Stored data entries |
Segment Open

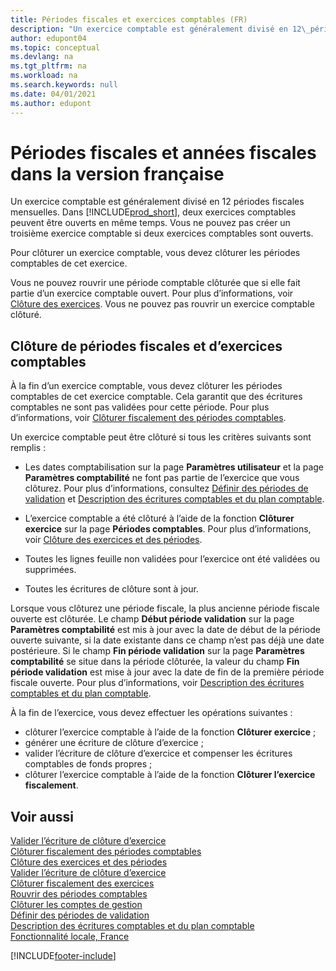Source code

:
 ```yaml
---
title: Périodes fiscales et exercices comptables (FR)
description: "Un exercice comptable est généralement divisé en 12\_périodes fiscales mensuelles. Dans la version française de Business Central, deux exercices peuvent être ouverts en même temps."
author: edupont04
ms.topic: conceptual
ms.devlang: na
ms.tgt_pltfrm: na
ms.workload: na
ms.search.keywords: null
ms.date: 04/01/2021
ms.author: edupont
---
```

# <a name="fiscal-periods-and-fiscal-years-in-the-french-version"></a><a name="fiscal-periods-and-fiscal-years-in-the-french-version"></a><a name="fiscal-periods-and-fiscal-years-in-the-french-version"></a>Périodes fiscales et années fiscales dans la version française

Un exercice comptable est généralement divisé en 12 périodes fiscales mensuelles. Dans [!INCLUDE[prod_short](../../includes/prod_short.md)], deux exercices comptables peuvent être ouverts en même temps. Vous ne pouvez pas créer un troisième exercice comptable si deux exercices comptables sont ouverts.  

Pour clôturer un exercice comptable, vous devez clôturer les périodes comptables de cet exercice.  

Vous ne pouvez rouvrir une période comptable clôturée que si elle fait partie d’un exercice comptable ouvert. Pour plus d’informations, voir [Clôture des exercices](how-to-close-years.md). Vous ne pouvez pas rouvrir un exercice comptable clôturé.  

## <a name="closing-fiscal-periods-and-fiscal-years"></a><a name="closing-fiscal-periods-and-fiscal-years"></a><a name="closing-fiscal-periods-and-fiscal-years"></a>Clôture de périodes fiscales et d’exercices comptables

À la fin d’un exercice comptable, vous devez clôturer les périodes comptables de cet exercice comptable. Cela garantit que des écritures comptables ne sont pas validées pour cette période. Pour plus d’informations, voir [Clôturer fiscalement des périodes comptables](how-to-fiscally-close-years.md).  

Un exercice comptable peut être clôturé si tous les critères suivants sont remplis :  

- Les dates comptabilisation sur la page **Paramètres utilisateur** et la page **Paramètres comptabilité** ne font pas partie de l’exercice que vous clôturez. Pour plus d’informations, consultez [Définir des périodes de validation](../../finance-how-specify-posting-periods.md) et [Description des écritures comptables et du plan comptable](../../finance-general-ledger.md).  

- L’exercice comptable a été clôturé à l’aide de la fonction **Clôturer exercice** sur la page **Périodes comptables**. Pour plus d’informations, voir [Clôture des exercices et des périodes](../../year-close-years-periods.md).  

- Toutes les lignes feuille non validées pour l’exercice ont été validées ou supprimées.  

- Toutes les écritures de clôture sont à jour.  

Lorsque vous clôturez une période fiscale, la plus ancienne période fiscale ouverte est clôturée. Le champ **Début période validation** sur la page **Paramètres comptabilité** est mis à jour avec la date de début de la période ouverte suivante, si la date existante dans ce champ n’est pas déjà une date postérieure. Si le champ **Fin période validation** sur la page **Paramètres comptabilité** se situe dans la période clôturée, la valeur du champ **Fin période validation** est mise à jour avec la date de fin de la première période fiscale ouverte. Pour plus d’informations, voir [Description des écritures comptables et du plan comptable](../../finance-general-ledger.md).  

À la fin de l’exercice, vous devez effectuer les opérations suivantes :  

- clôturer l’exercice comptable à l’aide de la fonction **Clôturer exercice** ;  
- générer une écriture de clôture d’exercice ;  
- valider l’écriture de clôture d’exercice et compenser les écritures comptables de fonds propres ;  
- clôturer l’exercice comptable à l’aide de la fonction **Clôturer l’exercice fiscalement**.  

## <a name="see-also"></a><a name="see-also"></a><a name="see-also"></a>Voir aussi

[Valider l’écriture de clôture d’exercice](how-to-post-the-year-end-closing-entry.md)  
[Clôturer fiscalement des périodes comptables](how-to-fiscally-close-accounting-periods.md)  
[Clôture des exercices et des périodes](../../year-close-years-periods.md)  
[Valider l’écriture de clôture d’exercice](how-to-post-the-year-end-closing-entry.md)  
[Clôturer fiscalement des exercices](how-to-fiscally-close-years.md)  
[Rouvrir des périodes comptables](how-to-reopen-accounting-periods.md)  
[Clôturer les comptes de gestion](how-to-close-income-statement-accounts.md)  
[Définir des périodes de validation](../../finance-how-specify-posting-periods.md)  
[Description des écritures comptables et du plan comptable](../../finance-general-ledger.md)  
[Fonctionnalité locale, France](france-local-functionality.md)  


[!INCLUDE[footer-include](../../includes/footer-banner.md)]
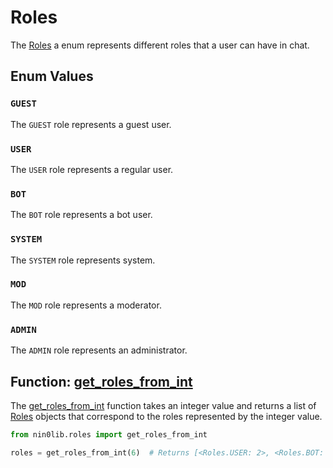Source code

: # Roles

The [Roles](https://github.com/programminglaboratorys/nin0lib/blob/main/nin0lib/roles.py#L3) a enum represents different roles that a user can have in chat.

## Enum Values

### `GUEST`

The `GUEST` role represents a guest user.

### `USER`

The `USER` role represents a regular user.

### `BOT`

The `BOT` role represents a bot user.

### `SYSTEM`

The `SYSTEM` role represents system.

### `MOD`

The `MOD` role represents a moderator.

### `ADMIN`

The `ADMIN` role represents an administrator.

## Function: [get_roles_from_int](https://github.com/programminglaboratorys/nin0lib/blob/main/nin0lib/roles.py#L11)

The [get_roles_from_int](https://github.com/programminglaboratorys/nin0lib/blob/main/nin0lib/roles.py#L11) function takes an integer value and returns a list of [Roles](https://github.com/programminglaboratorys/nin0lib/blob/main/nin0lib/roles.py#L3) objects that correspond to the roles represented by the integer value.

```python
from nin0lib.roles import get_roles_from_int

roles = get_roles_from_int(6)  # Returns [<Roles.USER: 2>, <Roles.BOT: 4>]
```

Segment Closed

What this task involves | Look through the entries and find each line that has the string "SYSTEM". Copy those lines.

Exercise result |
### `SYSTEM`
The `SYSTEM` role represents system.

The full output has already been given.